* TO DO
The copy must run from the first line of the entries below through the line containing "different techniques to", restated word for word, with pictures left out.

----------------

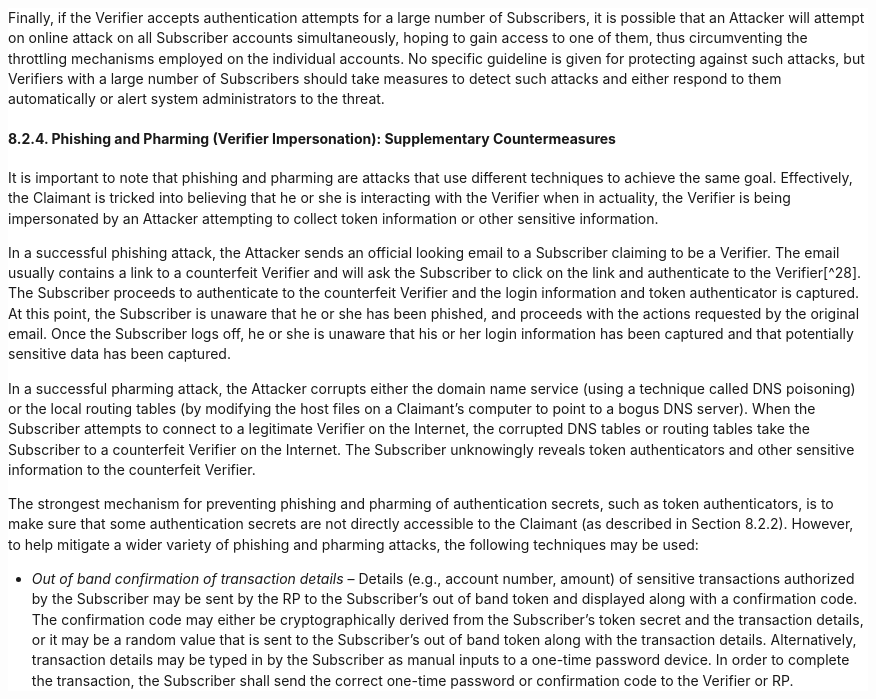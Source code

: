 Finally, if the Verifier accepts authentication attempts for a large
number of Subscribers, it is possible that an Attacker will attempt on
online attack on all Subscriber accounts simultaneously, hoping to gain
access to one of them, thus circumventing the throttling mechanisms
employed on the individual accounts. No specific guideline is given for
protecting against such attacks, but Verifiers with a large number of
Subscribers should take measures to detect such attacks and either
respond to them automatically or alert system administrators to the
threat.

#### 8.2.4. Phishing and Pharming (Verifier Impersonation): Supplementary Countermeasures

It is important to note that phishing and pharming are attacks that use
different techniques to achieve the same goal. Effectively, the Claimant
is tricked into believing that he or she is interacting with the
Verifier when in actuality, the Verifier is being impersonated by an
Attacker attempting to collect token information or other sensitive
information.

In a successful phishing attack, the Attacker sends an official looking
email to a Subscriber claiming to be a Verifier. The email usually
contains a link to a counterfeit Verifier and will ask the Subscriber to
click on the link and authenticate to the Verifier[^28]. The Subscriber
proceeds to authenticate to the counterfeit Verifier and the login
information and token authenticator is captured. At this point, the
Subscriber is unaware that he or she has been phished, and proceeds with
the actions requested by the original email. Once the Subscriber logs
off, he or she is unaware that his or her login information has been
captured and that potentially sensitive data has been captured.

In a successful pharming attack, the Attacker corrupts either the domain
name service (using a technique called DNS poisoning) or the local
routing tables (by modifying the host files on a Claimant’s computer to
point to a bogus DNS server). When the Subscriber attempts to connect to
a legitimate Verifier on the Internet, the corrupted DNS tables or
routing tables take the Subscriber to a counterfeit Verifier on the
Internet. The Subscriber unknowingly reveals token authenticators and
other sensitive information to the counterfeit Verifier.

The strongest mechanism for preventing phishing and pharming of
authentication secrets, such as token authenticators, is to make sure
that some authentication secrets are not directly accessible to the
Claimant (as described in Section 8.2.2). However, to help mitigate a
wider variety of phishing and pharming attacks, the following techniques
may be used:

-   *Out of band confirmation of transaction details* – Details (e.g.,
    account number, amount) of sensitive transactions authorized by the
    Subscriber may be sent by the RP to the Subscriber’s out of band
    token and displayed along with a confirmation code. The confirmation
    code may either be cryptographically derived from the Subscriber’s
    token secret and the transaction details, or it may be a random
    value that is sent to the Subscriber’s out of band token along with
    the transaction details. Alternatively, transaction details may be
    typed in by the Subscriber as manual inputs to a one-time
    password device. In order to complete the transaction, the
    Subscriber shall send the correct one-time password or confirmation
    code to the Verifier or RP.
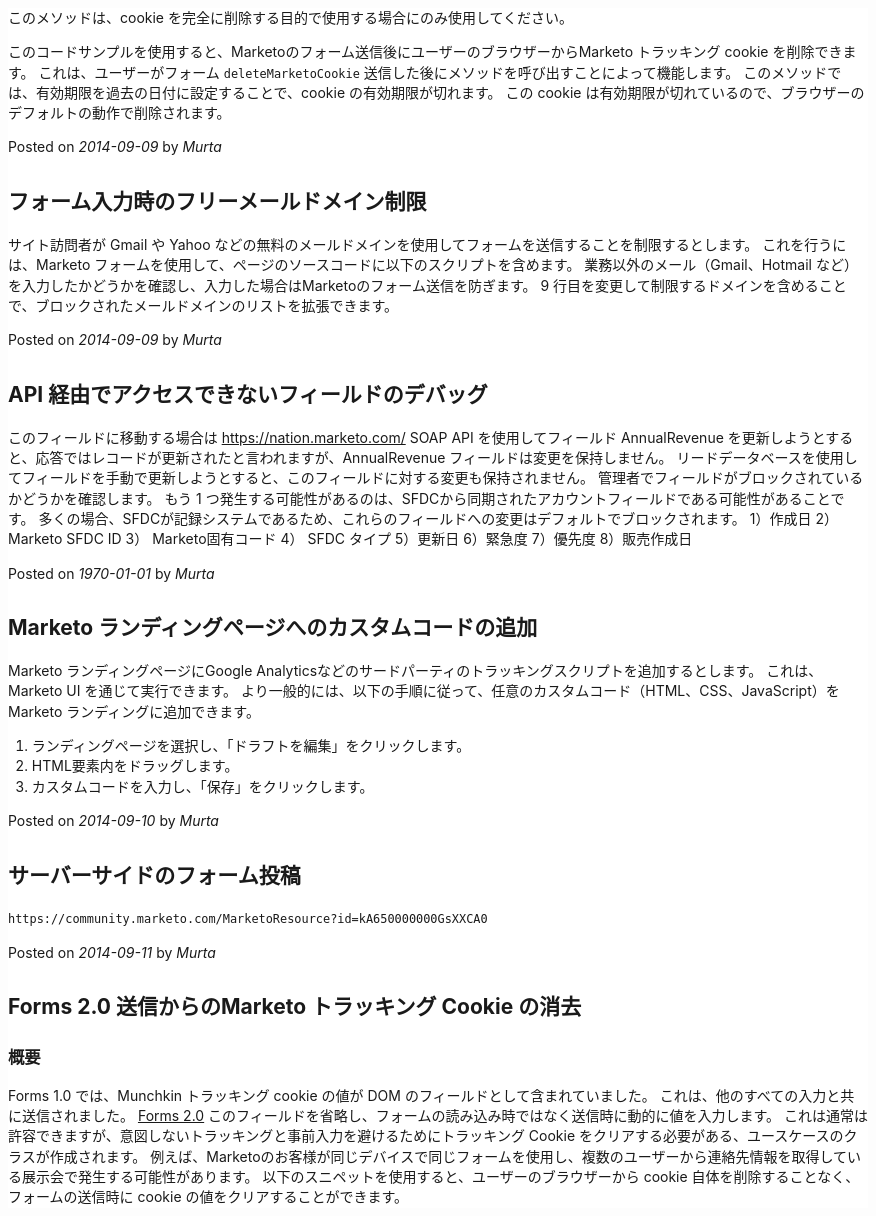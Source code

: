 このメソッドは、cookie を完全に削除する目的で使用する場合にのみ使用してください。

このコードサンプルを使用すると、Marketoのフォーム送信後にユーザーのブラウザーからMarketo トラッキング cookie を削除できます。 これは、ユーザーがフォーム `deleteMarketoCookie` 送信した後にメソッドを呼び出すことによって機能します。 このメソッドでは、有効期限を過去の日付に設定することで、cookie の有効期限が切れます。 この cookie は有効期限が切れているので、ブラウザーのデフォルトの動作で削除されます。

Posted on _2014-09-09_ by _Murta_

## フォーム入力時のフリーメールドメイン制限

サイト訪問者が Gmail や Yahoo などの無料のメールドメインを使用してフォームを送信することを制限するとします。 これを行うには、Marketo フォームを使用して、ページのソースコードに以下のスクリプトを含めます。 業務以外のメール（Gmail、Hotmail など）を入力したかどうかを確認し、入力した場合はMarketoのフォーム送信を防ぎます。 9 行目を変更して制限するドメインを含めることで、ブロックされたメールドメインのリストを拡張できます。

Posted on _2014-09-09_ by _Murta_

## API 経由でアクセスできないフィールドのデバッグ

このフィールドに移動する場合は <https://nation.marketo.com/> SOAP API を使用してフィールド AnnualRevenue を更新しようとすると、応答ではレコードが更新されたと言われますが、AnnualRevenue フィールドは変更を保持しません。 リードデータベースを使用してフィールドを手動で更新しようとすると、このフィールドに対する変更も保持されません。 管理者でフィールドがブロックされているかどうかを確認します。 もう 1 つ発生する可能性があるのは、SFDCから同期されたアカウントフィールドである可能性があることです。 多くの場合、SFDCが記録システムであるため、これらのフィールドへの変更はデフォルトでブロックされます。 1）作成日 2） Marketo SFDC ID 3） Marketo固有コード 4） SFDC タイプ 5）更新日 6）緊急度 7）優先度 8）販売作成日

Posted on _1970-01-01_ by _Murta_

## Marketo ランディングページへのカスタムコードの追加

Marketo ランディングページにGoogle Analyticsなどのサードパーティのトラッキングスクリプトを追加するとします。 これは、Marketo UI を通じて実行できます。 より一般的には、以下の手順に従って、任意のカスタムコード（HTML、CSS、JavaScript）をMarketo ランディングに追加できます。

1. ランディングページを選択し、「ドラフトを編集」をクリックします。
1. HTML要素内をドラッグします。
1. カスタムコードを入力し、「保存」をクリックします。

Posted on _2014-09-10_ by _Murta_

## サーバーサイドのフォーム投稿

`https://community.marketo.com/MarketoResource?id=kA650000000GsXXCA0`

Posted on _2014-09-11_ by _Murta_

## Forms 2.0 送信からのMarketo トラッキング Cookie の消去

### 概要

Forms 1.0 では、Munchkin トラッキング cookie の値が DOM のフィールドとして含まれていました。 これは、他のすべての入力と共に送信されました。 [Forms 2.0](/help/javascript-api/forms-api-reference.md) このフィールドを省略し、フォームの読み込み時ではなく送信時に動的に値を入力します。 これは通常は許容できますが、意図しないトラッキングと事前入力を避けるためにトラッキング Cookie をクリアする必要がある、ユースケースのクラスが作成されます。 例えば、Marketoのお客様が同じデバイスで同じフォームを使用し、複数のユーザーから連絡先情報を取得している展示会で発生する可能性があります。 以下のスニペットを使用すると、ユーザーのブラウザーから cookie 自体を削除することなく、フォームの送信時に cookie の値をクリアすることができます。
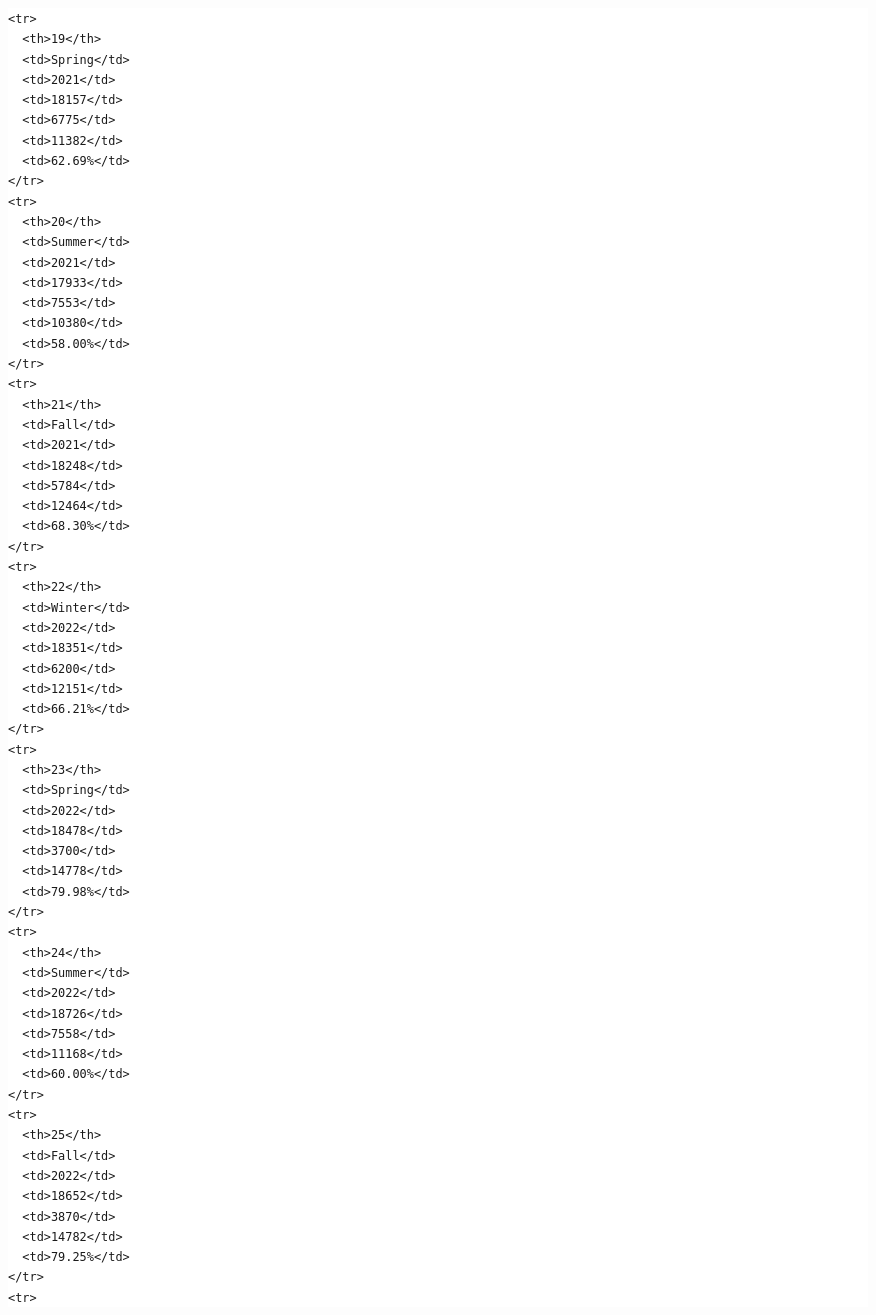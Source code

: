     <tr>
      <th>19</th>
      <td>Spring</td>
      <td>2021</td>
      <td>18157</td>
      <td>6775</td>
      <td>11382</td>
      <td>62.69%</td>
    </tr>
    <tr>
      <th>20</th>
      <td>Summer</td>
      <td>2021</td>
      <td>17933</td>
      <td>7553</td>
      <td>10380</td>
      <td>58.00%</td>
    </tr>
    <tr>
      <th>21</th>
      <td>Fall</td>
      <td>2021</td>
      <td>18248</td>
      <td>5784</td>
      <td>12464</td>
      <td>68.30%</td>
    </tr>
    <tr>
      <th>22</th>
      <td>Winter</td>
      <td>2022</td>
      <td>18351</td>
      <td>6200</td>
      <td>12151</td>
      <td>66.21%</td>
    </tr>
    <tr>
      <th>23</th>
      <td>Spring</td>
      <td>2022</td>
      <td>18478</td>
      <td>3700</td>
      <td>14778</td>
      <td>79.98%</td>
    </tr>
    <tr>
      <th>24</th>
      <td>Summer</td>
      <td>2022</td>
      <td>18726</td>
      <td>7558</td>
      <td>11168</td>
      <td>60.00%</td>
    </tr>
    <tr>
      <th>25</th>
      <td>Fall</td>
      <td>2022</td>
      <td>18652</td>
      <td>3870</td>
      <td>14782</td>
      <td>79.25%</td>
    </tr>
    <tr>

----------------

* ANSWER SECTION
Source code

: Finally, if the Verifier accepts authentication attempts for a large
number of Subscribers, it is possible that an Attacker will attempt on
online attack on all Subscriber accounts simultaneously, hoping to gain
access to one of them, thus circumventing the throttling mechanisms
employed on the individual accounts. No specific guideline is given for
protecting against such attacks, but Verifiers with a large number of
Subscribers should take measures to detect such attacks and either
respond to them automatically or alert system administrators to the
threat.

#### 8.2.4. Phishing and Pharming (Verifier Impersonation): Supplementary Countermeasures

It is important to note that phishing and pharming are attacks that use
different techniques to achieve the same goal. Effectively, the Claimant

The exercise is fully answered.